Question

To a man walking at the rate of $3km/h$ the rain appears to fall vertically. When he increases his speed to $6km/h$ it appears to meet him at an angle of ${45^\circ}$ with the vertical. The speed of rain is:
A) $2\sqrt 2 km/h$
B) $3\sqrt 2 km/h$
C) $2\sqrt 3 km/h$
D) $3\sqrt 3 km/h$

Answer 1

Hint: Relative velocity is defined as the apparent velocity of an object with respect to the observer. It can be calculated by the vector difference of two velocity vectors.
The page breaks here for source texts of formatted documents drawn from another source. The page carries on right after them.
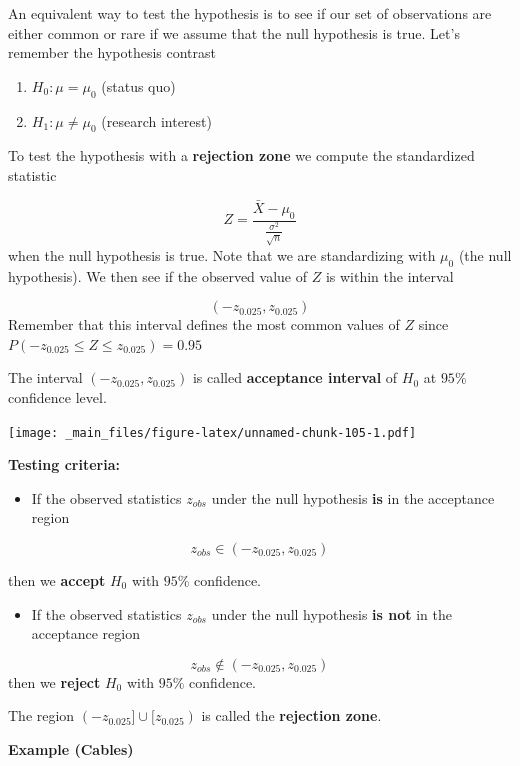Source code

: \documentclass[
]{book}
\providecommand{\tightlist}{%
  \setlength{\itemsep}{0pt}\setlength{\parskip}{0pt}}
\begin{document}
An equivalent way to test the hypothesis is to see if our set of observations are either common or rare if we assume that the null hypothesis is true. Let's remember the hypothesis contrast

\begin{enumerate}
\def\labelenumi{\alph{enumi}.}
\tightlist
\item
  \(H_0:\mu = \mu_0\) (status quo)
\item
  \(H_1:\mu \neq \mu_0\) (research interest)
\end{enumerate}

To test the hypothesis with a \textbf{rejection zone} we compute the standardized statistic

\[Z=\frac{\bar{X}-\mu_0}{\frac{\sigma^2}{\sqrt{n}}}\]
when the null hypothesis is true. Note that we are standardizing with \(\mu_0\) (the null hypothesis). We then see if the observed value of \(Z\) is within the interval

\[(-z_{0.025}, z_{0.025})\]
Remember that this interval defines the most common values of \(Z\) since \(P(-z_{0.025} \leq Z \leq z_{0.025})=0.95\)

The interval \((-z_{0.025}, z_{0.025})\) is called \textbf{acceptance interval} of \(H_0\) at \(95\%\) confidence level.

\texttt{[image: \_main\_files/figure-latex/unnamed-chunk-105-1.pdf]}

\textbf{Testing criteria:}

\begin{itemize}
\tightlist
\item
  If the observed statistics \(z_{obs}\) under the null hypothesis \textbf{is} in the acceptance region
\end{itemize}

\[z_{obs} \in (-z_{0.025}, z_{0.025})\]

then we \textbf{accept} \(H_0\) with \(95\%\) confidence.

\begin{itemize}
\tightlist
\item
  If the observed statistics \(z_{obs}\) under the null hypothesis \textbf{is not} in the acceptance region
\end{itemize}

\[z_{obs} \notin (-z_{0.025}, z_{0.025})\] then we \textbf{reject} \(H_0\) with \(95\%\) confidence.

The region \((-z_{0.025}] \cup[z_{0.025})\) is called the \textbf{rejection zone}.

\textbf{Example (Cables)}
\end{document}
Complete step by step answer:
Relative velocity is defined as the apparent velocity of an object with respect to the observer. It can be calculated as,
$\Rightarrow {{{\overrightarrow v}_{relative}}} = {{{\overrightarrow v}_{object}}} - {{{\overrightarrow v}_{observer}}} $
Let the velocity of rain be ${{{\overrightarrow v}_R}} $ and that of the man be ${{{\overrightarrow v}_M}} $. So,
$\Rightarrow {{{\overrightarrow v}_R}} = a\hat i + b\hat j$
Speed of rain, $\left| {{{{\overrightarrow v}_R}} } \right| = \sqrt {{a^2} + {b^2}} $
In case one, the rain appears to be vertical, that is the relative velocity only has a $\hat j$ component. So,
$\Rightarrow {{{\overrightarrow v}_m}} = 3\hat i$
The formula for relative velocity is given by;
$\Rightarrow {{{\overrightarrow v}_{rel}}} = {{{\overrightarrow v}_R}} - {{{\overrightarrow v}_M}} $
substituting the values;
$\Rightarrow {{{\overrightarrow v}_{rel}}} = \left( {a\hat i + b\hat j} \right) - 3\hat i$
solving further;
$\Rightarrow {{{\overrightarrow v}_{rel}}} = \left( {a - 3} \right)\hat i - b\hat j$
Since it should only have a $\hat j$ component, the $\hat i$ should be zero. So,
$\Rightarrow a - 3 = 0$
$\Rightarrow a = 3$
In the second case, the velocity of man is increased to $6km/h$ and the rain appears to form an angle of ${45^\circ}$ with the vertical. So,
$\Rightarrow {{{\overrightarrow v}_{rel}}} = {{{\overrightarrow v}_R}} - {{{\overrightarrow v}_M}} $
substitute the values in the above equation;
$\Rightarrow {{{\overrightarrow v}_{rel}}} = \left( {a\hat i + b\hat j} \right) - 6\hat i$
solving further we get;
$\Rightarrow {{{\overrightarrow v}_{rel}}} = \left( {3\hat i + b\hat j} \right) - 6\hat i$
thus, relative velocity can be given by;
$\Rightarrow {{{\overrightarrow v}_{rel}}} = - 3\hat i + b\hat j$
Since the angle it makes with the vertical is ${45^\circ}$. So,
$\Rightarrow \tan \theta = \left| {\dfrac{b}{a}} \right|$
substitute the values;
$\Rightarrow \tan {45^\circ} = \left| {\dfrac{b}{{ - 3}}} \right|$
simplifying further;
$\Rightarrow 1 = \dfrac{b}{3}$
thus,
$\Rightarrow b = 3$
Now to find the speed of the rain,
$\Rightarrow \left| {{{{\overrightarrow v}_R}} } \right| = \sqrt {{a^2} + {b^2}} $
substituting the values;
\[\Rightarrow \left| {{{{\overrightarrow v}_R}} } \right| = \sqrt {{{\left( 3 \right)}^2} + {{\left( 3 \right)}^2}} \]
simplifying further;
$\Rightarrow \left| {{{{\overrightarrow v}_R}} } \right| = \sqrt {18} $
thus, $\left| {{{{\overrightarrow v}_R}} } \right| = 3\sqrt 2 km/h$

Hence, option B is the correct answer.

Note: The horizontal and vertical components of any vectors have $\hat i$ and $\hat j$ as their unit vectors. These are called the orthogonal components of a vector. Their dot product is always zero. Relative velocity is not the real velocity of any object, it’s what it appears to be when the observer is in motion as well.